HIV/AIDS is now a treatable disease, and for >99% of patients, therapy is a lifelong, sometimes with side-effects, co-morbidities, and possibly a shortened life span. A goal in the field is to develop a functional “cure” that precludes the need for lifelong therapy, but some HIV cell reservoirs with “silent” proviral DNA still may be re-awakened with therapy interruption or by external stimuli. Consequently, something more is needed. Based on our detailed knowledge of the molecular events in HIV replication, in our view, it is unlikely that many novel standard approaches remain to be explored other than longer lasting drugs and perhaps specific attacks on HIV proviral DNA. In agreement with the EC consortium13 and its leadership, we suggest that a rewarding pursuit in the quest for a functional cure would be to focus on pathogenesis in the context of therapies that diminish HIV progression and imitate the EC state. In this regard, the work of the consortium defines a unique pattern of HIV integration, including spaced mono/oligoclonal clusters and HIV proviral DNA integration into silent DNA regions with a reduced frequency of escape mutations in cytotoxic epitopes and antibody contact regions13,39. As a result, they have suggested therapies geared toward reproducing this pattern in non-EC patients. We suggest that this pattern of HIV proviral integration may not be the original triggering event in control of HIV but rather the consequence of HIV control, which nonetheless subsequently helps maintain that control by markedly diminishing HIV expression. The key question then is, what is this original control? We hypothesize and our data indicate that it is prevention of elevated IFNα in the earliest stages of infection, whether through immediate therapy or by a low inoculum initiating infection.

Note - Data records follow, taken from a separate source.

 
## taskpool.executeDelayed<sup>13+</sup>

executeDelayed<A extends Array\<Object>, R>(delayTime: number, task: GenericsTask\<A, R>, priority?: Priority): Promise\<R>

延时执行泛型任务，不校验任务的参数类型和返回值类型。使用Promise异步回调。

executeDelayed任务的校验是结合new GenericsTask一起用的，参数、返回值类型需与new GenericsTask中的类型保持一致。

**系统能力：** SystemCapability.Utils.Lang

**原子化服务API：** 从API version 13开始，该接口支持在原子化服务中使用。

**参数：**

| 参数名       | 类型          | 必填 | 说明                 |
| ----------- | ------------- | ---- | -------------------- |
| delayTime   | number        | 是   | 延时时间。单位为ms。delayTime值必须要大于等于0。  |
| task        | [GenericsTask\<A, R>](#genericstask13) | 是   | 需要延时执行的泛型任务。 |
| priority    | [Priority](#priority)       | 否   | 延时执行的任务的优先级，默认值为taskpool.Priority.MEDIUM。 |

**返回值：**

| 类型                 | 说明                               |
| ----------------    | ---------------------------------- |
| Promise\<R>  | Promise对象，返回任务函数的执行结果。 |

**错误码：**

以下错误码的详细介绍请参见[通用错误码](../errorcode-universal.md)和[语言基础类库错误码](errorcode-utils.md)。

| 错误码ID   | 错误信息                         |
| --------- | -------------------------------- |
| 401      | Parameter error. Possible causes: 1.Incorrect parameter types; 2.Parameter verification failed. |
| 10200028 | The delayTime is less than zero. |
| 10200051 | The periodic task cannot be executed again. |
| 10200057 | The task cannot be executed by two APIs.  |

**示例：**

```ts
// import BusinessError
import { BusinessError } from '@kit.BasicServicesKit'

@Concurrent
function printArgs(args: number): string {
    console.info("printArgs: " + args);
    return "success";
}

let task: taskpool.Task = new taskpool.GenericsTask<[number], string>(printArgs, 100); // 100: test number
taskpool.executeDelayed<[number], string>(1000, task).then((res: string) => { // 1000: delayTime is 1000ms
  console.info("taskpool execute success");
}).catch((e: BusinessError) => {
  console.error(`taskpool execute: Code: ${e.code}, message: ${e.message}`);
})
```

IFNα is, of course, a key and immediate protector against foreign invaders. Sometimes, though, it contributes along with several other cytokines to dangerous inflammation in the later stages of infection with some viruses. Our results here are directed to a newly characterized, early, and continuous solo pathogenic effect of IFNα. These results position increased IFNα as a key direct mediator of HIV pathogenesis, in addition to its known direct HIV effect. The IFNα effect develops along with HIV expansion early after infection and continues through progression to AIDS unless treatment is initiated, except in the case of ECs. As we hypothesize here, this IFNα effect can be avoided in such cases because of low-inoculum infection. We emphasize that beyond ART, therapy should include temporarily targeting elevated systemic IFNα as soon as HIV seropositivity is known. This strategy may offer a way to reduce measurable HIV proviral DNA intact sequences down to the EC level14,39 while concomitantly providing non-harmful anti-viral IFNλ to control other viral infections. Our hope is that this approach will lead to the end of further need for ART, i.e., a functional cure, in keeping with the direction promoted by Walker and colleagues13.